◆ INPUT DATA
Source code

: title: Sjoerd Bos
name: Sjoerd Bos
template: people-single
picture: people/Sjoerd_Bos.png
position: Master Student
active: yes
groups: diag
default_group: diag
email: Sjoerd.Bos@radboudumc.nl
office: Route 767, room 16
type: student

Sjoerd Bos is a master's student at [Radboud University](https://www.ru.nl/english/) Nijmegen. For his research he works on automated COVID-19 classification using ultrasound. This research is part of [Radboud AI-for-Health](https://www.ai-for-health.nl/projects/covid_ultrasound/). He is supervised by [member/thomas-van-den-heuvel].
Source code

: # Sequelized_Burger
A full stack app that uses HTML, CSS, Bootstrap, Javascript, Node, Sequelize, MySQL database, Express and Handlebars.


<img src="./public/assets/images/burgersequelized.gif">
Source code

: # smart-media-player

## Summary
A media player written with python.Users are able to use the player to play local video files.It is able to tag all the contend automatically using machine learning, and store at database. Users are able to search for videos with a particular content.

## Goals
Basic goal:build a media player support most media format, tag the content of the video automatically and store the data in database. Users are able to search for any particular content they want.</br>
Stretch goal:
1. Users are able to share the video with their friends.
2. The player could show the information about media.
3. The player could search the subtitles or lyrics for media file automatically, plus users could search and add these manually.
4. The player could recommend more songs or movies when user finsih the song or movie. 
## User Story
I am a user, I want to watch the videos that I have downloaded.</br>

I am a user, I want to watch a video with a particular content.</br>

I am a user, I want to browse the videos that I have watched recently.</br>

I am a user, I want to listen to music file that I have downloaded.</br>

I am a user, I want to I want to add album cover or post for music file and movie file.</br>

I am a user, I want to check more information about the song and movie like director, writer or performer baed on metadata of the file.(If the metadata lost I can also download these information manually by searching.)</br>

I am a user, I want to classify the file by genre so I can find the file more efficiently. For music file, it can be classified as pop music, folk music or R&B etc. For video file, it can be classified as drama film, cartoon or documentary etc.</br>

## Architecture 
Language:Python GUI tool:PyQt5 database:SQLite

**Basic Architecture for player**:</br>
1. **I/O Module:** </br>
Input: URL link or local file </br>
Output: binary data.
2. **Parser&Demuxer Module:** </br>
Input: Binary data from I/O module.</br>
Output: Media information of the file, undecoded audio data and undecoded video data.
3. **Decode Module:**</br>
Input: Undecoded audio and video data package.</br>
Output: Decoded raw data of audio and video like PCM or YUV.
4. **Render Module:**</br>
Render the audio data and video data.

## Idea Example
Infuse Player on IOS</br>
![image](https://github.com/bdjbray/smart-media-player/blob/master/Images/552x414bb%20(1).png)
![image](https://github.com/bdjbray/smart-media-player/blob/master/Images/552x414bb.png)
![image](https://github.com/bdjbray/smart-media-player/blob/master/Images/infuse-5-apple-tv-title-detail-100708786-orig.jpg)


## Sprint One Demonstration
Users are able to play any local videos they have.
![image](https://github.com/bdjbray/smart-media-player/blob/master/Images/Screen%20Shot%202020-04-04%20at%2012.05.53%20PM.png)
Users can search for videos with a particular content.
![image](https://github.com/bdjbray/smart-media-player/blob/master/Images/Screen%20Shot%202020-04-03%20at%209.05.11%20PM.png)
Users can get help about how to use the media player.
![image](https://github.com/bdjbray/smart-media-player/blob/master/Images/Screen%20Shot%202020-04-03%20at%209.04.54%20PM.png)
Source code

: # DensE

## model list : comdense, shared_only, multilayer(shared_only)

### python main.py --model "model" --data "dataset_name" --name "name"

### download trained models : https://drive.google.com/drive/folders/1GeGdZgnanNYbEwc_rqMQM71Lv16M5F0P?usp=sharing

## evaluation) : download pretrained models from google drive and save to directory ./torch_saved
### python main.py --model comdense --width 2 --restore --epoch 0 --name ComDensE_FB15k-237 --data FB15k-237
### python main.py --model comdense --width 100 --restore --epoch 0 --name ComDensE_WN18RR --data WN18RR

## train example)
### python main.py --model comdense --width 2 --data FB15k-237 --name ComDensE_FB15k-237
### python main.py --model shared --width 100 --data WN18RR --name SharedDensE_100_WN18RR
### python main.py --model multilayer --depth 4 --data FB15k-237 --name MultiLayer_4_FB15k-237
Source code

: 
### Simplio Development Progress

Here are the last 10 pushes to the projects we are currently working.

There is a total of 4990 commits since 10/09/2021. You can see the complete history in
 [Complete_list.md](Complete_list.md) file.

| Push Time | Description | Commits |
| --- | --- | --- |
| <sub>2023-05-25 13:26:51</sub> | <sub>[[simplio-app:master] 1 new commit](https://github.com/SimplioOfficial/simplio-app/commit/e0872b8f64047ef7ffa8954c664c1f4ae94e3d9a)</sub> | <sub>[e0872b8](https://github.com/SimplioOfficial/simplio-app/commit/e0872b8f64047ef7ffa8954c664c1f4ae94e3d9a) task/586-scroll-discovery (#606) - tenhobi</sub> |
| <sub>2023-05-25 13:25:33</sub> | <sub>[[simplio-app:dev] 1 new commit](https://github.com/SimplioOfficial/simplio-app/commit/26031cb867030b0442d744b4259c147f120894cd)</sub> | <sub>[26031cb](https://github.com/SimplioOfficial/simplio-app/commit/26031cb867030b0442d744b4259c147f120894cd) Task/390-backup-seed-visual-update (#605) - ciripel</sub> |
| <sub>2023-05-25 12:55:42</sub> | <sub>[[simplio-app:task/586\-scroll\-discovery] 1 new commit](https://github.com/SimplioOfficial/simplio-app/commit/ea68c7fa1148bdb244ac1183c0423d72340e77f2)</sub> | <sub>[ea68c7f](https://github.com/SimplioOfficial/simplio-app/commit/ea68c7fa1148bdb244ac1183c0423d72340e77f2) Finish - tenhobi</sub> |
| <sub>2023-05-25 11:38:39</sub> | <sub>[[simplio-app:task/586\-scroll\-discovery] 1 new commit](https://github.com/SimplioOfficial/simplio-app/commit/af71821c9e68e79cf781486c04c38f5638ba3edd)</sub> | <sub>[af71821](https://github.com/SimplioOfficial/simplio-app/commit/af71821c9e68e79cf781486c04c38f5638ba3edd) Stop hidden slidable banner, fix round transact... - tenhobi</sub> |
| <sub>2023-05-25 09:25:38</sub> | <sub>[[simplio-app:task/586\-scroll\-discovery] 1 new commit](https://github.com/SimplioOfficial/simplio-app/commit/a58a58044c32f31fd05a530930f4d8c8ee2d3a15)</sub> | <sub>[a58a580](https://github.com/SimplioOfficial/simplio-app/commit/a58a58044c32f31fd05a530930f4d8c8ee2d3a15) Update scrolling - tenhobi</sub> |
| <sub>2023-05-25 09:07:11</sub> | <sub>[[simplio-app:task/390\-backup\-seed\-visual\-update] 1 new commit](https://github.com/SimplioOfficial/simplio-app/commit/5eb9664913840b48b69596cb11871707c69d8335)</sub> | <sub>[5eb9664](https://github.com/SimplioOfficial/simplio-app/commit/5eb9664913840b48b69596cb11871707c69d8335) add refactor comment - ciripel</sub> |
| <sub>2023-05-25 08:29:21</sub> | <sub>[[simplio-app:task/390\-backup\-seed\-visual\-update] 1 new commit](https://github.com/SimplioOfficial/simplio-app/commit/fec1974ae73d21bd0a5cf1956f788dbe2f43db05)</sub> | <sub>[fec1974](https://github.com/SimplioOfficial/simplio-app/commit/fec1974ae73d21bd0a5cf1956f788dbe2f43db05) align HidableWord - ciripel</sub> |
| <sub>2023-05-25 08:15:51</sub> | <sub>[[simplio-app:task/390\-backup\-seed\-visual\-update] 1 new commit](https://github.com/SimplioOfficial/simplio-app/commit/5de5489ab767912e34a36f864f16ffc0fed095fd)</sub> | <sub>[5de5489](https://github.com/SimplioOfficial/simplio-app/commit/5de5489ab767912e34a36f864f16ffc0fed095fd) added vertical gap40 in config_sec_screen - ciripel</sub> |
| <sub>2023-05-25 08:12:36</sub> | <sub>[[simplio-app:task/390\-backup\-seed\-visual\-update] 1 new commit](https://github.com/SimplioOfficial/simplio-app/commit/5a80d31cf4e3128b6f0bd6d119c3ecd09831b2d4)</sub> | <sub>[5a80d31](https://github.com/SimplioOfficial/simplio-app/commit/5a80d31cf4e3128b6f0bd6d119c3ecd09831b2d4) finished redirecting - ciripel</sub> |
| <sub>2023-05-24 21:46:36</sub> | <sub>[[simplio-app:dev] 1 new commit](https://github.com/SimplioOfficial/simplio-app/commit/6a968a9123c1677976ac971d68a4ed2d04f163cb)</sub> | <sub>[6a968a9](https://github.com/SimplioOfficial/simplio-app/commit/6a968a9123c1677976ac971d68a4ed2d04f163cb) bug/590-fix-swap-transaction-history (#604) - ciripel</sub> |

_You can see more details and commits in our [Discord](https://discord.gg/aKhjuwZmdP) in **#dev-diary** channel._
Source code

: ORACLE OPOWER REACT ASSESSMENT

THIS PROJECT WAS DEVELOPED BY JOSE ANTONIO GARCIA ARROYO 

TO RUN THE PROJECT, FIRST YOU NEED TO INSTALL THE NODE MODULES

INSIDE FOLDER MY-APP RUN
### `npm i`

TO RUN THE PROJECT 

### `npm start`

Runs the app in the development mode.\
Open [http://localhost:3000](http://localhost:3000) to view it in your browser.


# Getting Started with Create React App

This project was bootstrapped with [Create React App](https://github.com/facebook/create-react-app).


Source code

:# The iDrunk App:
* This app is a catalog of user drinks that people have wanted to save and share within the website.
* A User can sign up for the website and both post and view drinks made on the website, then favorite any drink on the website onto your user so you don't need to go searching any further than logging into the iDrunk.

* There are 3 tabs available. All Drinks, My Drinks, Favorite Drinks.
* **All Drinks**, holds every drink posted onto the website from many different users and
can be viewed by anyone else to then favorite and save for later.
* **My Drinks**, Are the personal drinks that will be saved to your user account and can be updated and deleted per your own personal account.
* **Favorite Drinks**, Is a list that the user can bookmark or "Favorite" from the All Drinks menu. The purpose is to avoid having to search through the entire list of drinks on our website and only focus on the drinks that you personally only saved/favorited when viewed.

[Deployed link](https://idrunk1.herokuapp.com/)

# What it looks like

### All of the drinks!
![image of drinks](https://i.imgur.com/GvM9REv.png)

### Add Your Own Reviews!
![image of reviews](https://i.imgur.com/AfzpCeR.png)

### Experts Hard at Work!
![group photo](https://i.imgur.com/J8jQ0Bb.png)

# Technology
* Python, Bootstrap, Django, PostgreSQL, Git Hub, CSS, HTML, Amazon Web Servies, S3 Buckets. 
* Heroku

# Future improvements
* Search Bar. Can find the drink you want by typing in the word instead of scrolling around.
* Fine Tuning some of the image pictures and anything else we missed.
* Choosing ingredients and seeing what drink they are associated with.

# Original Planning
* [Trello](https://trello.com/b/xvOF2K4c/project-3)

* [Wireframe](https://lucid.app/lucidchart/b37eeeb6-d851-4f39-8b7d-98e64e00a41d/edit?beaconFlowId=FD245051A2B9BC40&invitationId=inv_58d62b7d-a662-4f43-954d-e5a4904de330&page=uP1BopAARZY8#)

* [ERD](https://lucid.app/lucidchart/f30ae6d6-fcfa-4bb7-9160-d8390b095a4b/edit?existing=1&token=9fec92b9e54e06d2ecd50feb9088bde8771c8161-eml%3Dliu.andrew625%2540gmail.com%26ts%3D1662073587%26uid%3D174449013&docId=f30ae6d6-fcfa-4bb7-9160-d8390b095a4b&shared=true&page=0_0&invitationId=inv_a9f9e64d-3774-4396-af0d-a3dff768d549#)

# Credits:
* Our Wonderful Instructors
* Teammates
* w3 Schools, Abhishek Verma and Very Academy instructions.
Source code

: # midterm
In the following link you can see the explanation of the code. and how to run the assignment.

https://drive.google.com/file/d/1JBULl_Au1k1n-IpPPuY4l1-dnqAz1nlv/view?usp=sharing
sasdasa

◆ PROBLEM STATEMENT
Within the material above, output exactly the lines from the one with "Drinks, Favorite Drinks." through the one with "can be viewed", end lines included, and nothing besides.

◆ TASK RESPONSE
* There are 3 tabs available. All Drinks, My Drinks, Favorite Drinks.
* **All Drinks**, holds every drink posted onto the website from many different users and
can be viewed by anyone else to then favorite and save for later.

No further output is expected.